A Homogeneous Second-Order Descent Method for Nonconvex Optimization
Chuwen Zhang, Dongdong Ge, Chang He, Bo Jiang, Yuntian Jiang, Chenyu Xue, Yinyu Ye
TL;DR
This work introduces the Homogeneous Second-Order Descent Method (HSODM) for nonconvex optimization by solving a homogenized quadratic model that reduces each step to an eigenvalue problem. By focusing on the leftmost eigenpair of the homogenized matrix, HSODM delivers a simple, single-loop algorithm with an $O(\epsilon^{-3/2})$ global convergence rate to an $\epsilon$-approximate SOSP and a local quadratic rate when near a SOSP. A key innovation is the use of a perturbation parameter $\delta$ and a fixed-radius or line-search strategy to ensure descent, plus an inexact variant using a Lanczos solver with a skewed initialization to maintain robust convergence in large-scale settings.
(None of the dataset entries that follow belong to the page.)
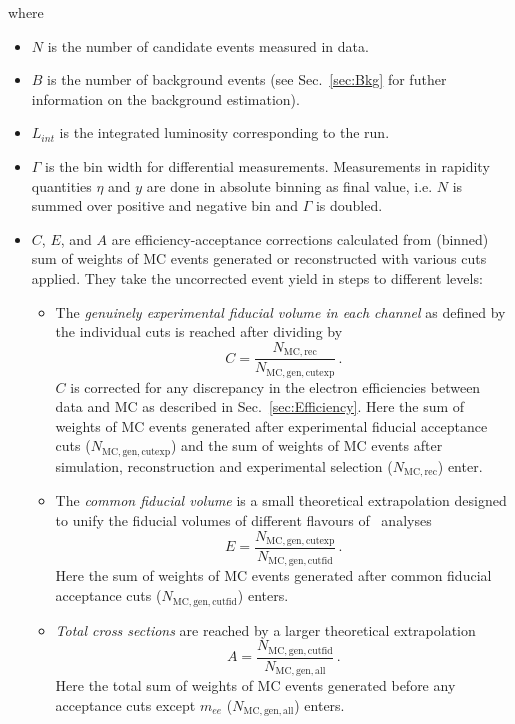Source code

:where
\begin{itemize}
\item {\bfseries $N$} is the number of candidate events measured in data.
\item {\bfseries $B$} is the number of background events (see Sec.~\ref{sec:Bkg} for futher information on the background estimation).
\item {\bfseries $L_{int}$} is the integrated luminosity corresponding to the run.
\item {\bfseries $\Gamma$} is the bin width for differential measurements. Measurements in rapidity quantities $\eta$ and $y$ are done in absolute binning as final value, i.e. $N$ is summed over positive and negative bin and $\Gamma$ is doubled.
\item $C$, $E$, and $A$ are efficiency-acceptance corrections calculated from (binned) sum of weights of MC events generated or reconstructed with various cuts applied. They take the uncorrected event yield in steps to different levels:
  \begin{itemize}
  \item The \textit{genuinely experimental fiducial volume in each channel} as defined by the individual cuts is reached after dividing by
    \begin{equation}
      C = \frac{N_\mathrm{MC, rec}}{N_\mathrm{MC, gen, cutexp}}\,.
    \end{equation}
    $C$ is corrected for any discrepancy in the electron efficiencies between data and MC as described in Sec.~\ref{sec:Efficiency}. Here the sum of weights of MC events generated after experimental fiducial acceptance cuts ($N_\mathrm{MC, gen, cutexp}$) and the sum of weights of MC events after simulation, reconstruction and experimental selection ($N_\mathrm{MC, rec}$) enter.
  \item The \textit{common fiducial volume} is a small theoretical extrapolation designed to unify the fiducial volumes of different flavours of \Zll\ analyses
    \begin{equation}
      E = \frac{N_\mathrm{MC, gen, cutexp}}{N_\mathrm{MC, gen, cutfid}}\,.
    \end{equation}
    Here the sum of weights of MC events generated after common fiducial acceptance cuts ($N_\mathrm{MC, gen, cutfid}$) enters.
  \item \textit{Total cross sections} are reached by a larger theoretical extrapolation
    \begin{equation}
      A = \frac{N_\mathrm{MC, gen, cutfid}}{N_\mathrm{MC, gen, all}}\,.
    \end{equation}
    Here the total sum of weights of MC events generated before any acceptance cuts except $m_{ee}$ ($N_\mathrm{MC, gen, all}$) enters.
  \end{itemize}
\end{itemize}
Numerical results on the CUTEst benchmark show HSODM and its Hessian-vector product variant outperform standard second-order methods in several metrics, underscoring its practical appeal for nonconvex optimization.
Abstract
In this paper, we introduce a Homogeneous Second-Order Descent Method (HSODM) using the homogenized quadratic approximation to the original function. The merit of homogenization is that only the leftmost eigenvector of a gradient-Hessian integrated matrix is computed at each iteration. Therefore, the algorithm is a single-loop method that does not need to switch to other sophisticated algorithms and is easy to implement. We show that HSODM has a global convergence rate of $O(ε^{-3/2})$ to find an $ε$-approximate second-order stationary point, and has a local quadratic convergence rate under the standard assumptions. The numerical results demonstrate the advantage of the proposed method over other second-order methods.